Well, well. The new head of the People’s Atlanta office had come to see me personally. I’d curtsy but I was too tired to get off my donkey and the sword on my back would get in the way. “I live in the suburbs and come home almost every night. My business phone number is in the book.”
The vampire tilted its head, mimicking Ghastek’s movements. “You’re still riding that monstrosity?”
“Feel free to stomp him,” I told Cuddles. “I’ll back you up.”
Cuddles ignored me and the vampire, defiantly clopping past it. The bloodsucker turned smoothly and fell into step next to me. “Where is your . . . significant other?”
“He’s around.” He was never too far. “Why, are you worried he’ll find out about this romantic rendezvous?”
The vampire froze for a second. “What?”
“You’re meeting me in secret on a lonely street in the middle of the night . . .”
Ghastek’s voice was so sharp, if it were a knife, I would’ve been sliced to ribbons. “I find your attempts at humor greatly distressing.”
Hee-hee.
“I assure you, this is strictly business.”
“Sure it is, sweet cheeks.”
The vampire’s eyes went wide. In an armored room deep in the bowels of the People’s Casino, Ghastek was probably having a heart attack from the outrage.
“What are you doing out in my neck of the woods?”
“Technically, the entire city is your neck of the woods,” Ghastek said.
“True.”
Two months ago my father had decided to dramatically claim Atlanta as his own domain. I tried to stop him in an equally dramatic fashion. He knew what he was doing, I didn’t, and I ended up accidentally claiming the city in his stead. I was still fuzzy on how exactly the claiming worked, but apparently it meant that I had assumed guardianship of the city and the safety of Atlanta was now my responsibility. In theory, the magic of the city was supposed to nourish me and make my job easier, but I had no idea how exactly that worked. So far I didn’t feel any different.

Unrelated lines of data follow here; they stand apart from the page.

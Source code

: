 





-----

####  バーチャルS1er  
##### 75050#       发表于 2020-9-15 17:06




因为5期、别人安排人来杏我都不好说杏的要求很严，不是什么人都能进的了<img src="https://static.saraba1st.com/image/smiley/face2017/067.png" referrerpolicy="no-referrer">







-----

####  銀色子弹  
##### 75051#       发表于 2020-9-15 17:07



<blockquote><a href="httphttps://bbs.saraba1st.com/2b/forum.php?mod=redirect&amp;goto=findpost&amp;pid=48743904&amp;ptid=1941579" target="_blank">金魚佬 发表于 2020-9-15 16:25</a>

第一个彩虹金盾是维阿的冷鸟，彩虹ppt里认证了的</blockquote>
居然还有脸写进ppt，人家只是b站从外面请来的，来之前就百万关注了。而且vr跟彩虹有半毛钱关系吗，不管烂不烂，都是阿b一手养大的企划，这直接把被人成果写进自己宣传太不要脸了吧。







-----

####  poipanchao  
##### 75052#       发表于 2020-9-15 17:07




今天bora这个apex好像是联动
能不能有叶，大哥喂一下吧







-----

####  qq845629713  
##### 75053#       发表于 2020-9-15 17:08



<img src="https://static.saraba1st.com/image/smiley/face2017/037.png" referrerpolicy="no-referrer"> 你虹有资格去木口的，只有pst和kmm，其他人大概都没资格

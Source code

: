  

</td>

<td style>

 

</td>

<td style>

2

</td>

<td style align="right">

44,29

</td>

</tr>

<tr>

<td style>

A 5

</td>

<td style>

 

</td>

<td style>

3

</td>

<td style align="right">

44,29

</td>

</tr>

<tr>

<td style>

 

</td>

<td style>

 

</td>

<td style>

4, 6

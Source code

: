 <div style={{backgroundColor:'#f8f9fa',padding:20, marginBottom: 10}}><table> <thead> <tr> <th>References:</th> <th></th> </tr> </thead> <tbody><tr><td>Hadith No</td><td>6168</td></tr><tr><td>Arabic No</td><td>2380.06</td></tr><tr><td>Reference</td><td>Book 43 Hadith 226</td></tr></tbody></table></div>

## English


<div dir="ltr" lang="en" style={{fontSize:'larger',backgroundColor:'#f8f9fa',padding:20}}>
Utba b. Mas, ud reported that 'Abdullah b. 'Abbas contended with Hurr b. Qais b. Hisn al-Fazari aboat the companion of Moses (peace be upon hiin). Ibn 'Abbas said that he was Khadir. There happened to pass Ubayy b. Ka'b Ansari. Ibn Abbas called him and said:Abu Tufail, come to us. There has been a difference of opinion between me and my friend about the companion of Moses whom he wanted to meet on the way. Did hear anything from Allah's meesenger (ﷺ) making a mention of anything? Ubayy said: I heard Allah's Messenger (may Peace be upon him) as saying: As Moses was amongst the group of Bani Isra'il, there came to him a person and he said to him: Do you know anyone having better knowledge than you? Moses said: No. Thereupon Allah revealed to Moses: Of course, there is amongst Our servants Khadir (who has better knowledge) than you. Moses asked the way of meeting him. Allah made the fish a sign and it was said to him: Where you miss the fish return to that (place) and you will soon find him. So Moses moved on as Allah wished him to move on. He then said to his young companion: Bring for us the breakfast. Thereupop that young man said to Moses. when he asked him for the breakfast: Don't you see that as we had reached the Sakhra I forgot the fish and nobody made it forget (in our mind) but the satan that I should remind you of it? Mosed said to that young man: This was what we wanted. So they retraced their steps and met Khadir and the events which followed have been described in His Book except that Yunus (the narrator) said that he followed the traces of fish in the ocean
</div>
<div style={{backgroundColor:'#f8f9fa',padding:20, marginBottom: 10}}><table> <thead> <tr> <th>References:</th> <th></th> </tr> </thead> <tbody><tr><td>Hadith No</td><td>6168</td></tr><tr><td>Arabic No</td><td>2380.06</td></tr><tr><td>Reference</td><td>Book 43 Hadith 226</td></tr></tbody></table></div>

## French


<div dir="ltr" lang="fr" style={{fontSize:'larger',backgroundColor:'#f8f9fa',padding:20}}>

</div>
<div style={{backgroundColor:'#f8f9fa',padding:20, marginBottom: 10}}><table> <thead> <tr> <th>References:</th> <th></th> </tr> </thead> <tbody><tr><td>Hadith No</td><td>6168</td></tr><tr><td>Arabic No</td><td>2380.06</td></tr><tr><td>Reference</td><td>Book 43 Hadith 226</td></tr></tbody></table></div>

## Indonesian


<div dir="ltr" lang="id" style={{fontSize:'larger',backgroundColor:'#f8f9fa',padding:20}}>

“But still, I heard you were promoted. Don’t you have flunkies to do your bidding?”
The vampire twisted his face into a hair-raising leer. Ghastek must’ve grimaced.
“I thought you would be happy,” I said. “You wanted to be the head honcho.”
“Yes, but now I have to deal with you. He spoke to me, personally.”
He said “he” with the kind of reverence that could only mean Roland, my father.
“He believes that you may hesitate to kill me because of our shared experiences,” Ghastek continued. “Which makes me uniquely qualified to lead the People in your territory.”
Showing how freaked out I was about having a territory would severely tarnish my City Guardian cred.
“I’m supposed to cooperate with you. So, in the spirit of cooperation, I’m informing you that our patrols have sighted a large group of ghouls moving toward the city.”
Ghouls were bad news. They followed the same general pattern of infection, incubation, and transformation as vampires and shapeshifters, but so far nobody had managed to figure out what actually turned them into ghouls. They were smart, supernaturally fast, and vicious, and they fed on human carrion. Unlike vampires, whom they somewhat resembled, ghouls retained some of their former personality and ability to reason, and they quickly figured out that the best way to get human carrion was to butcher a few people and leave the corpses to rot until they decomposed enough to be consumed. They traveled around in packs of three to five members and attacked isolated small settlements.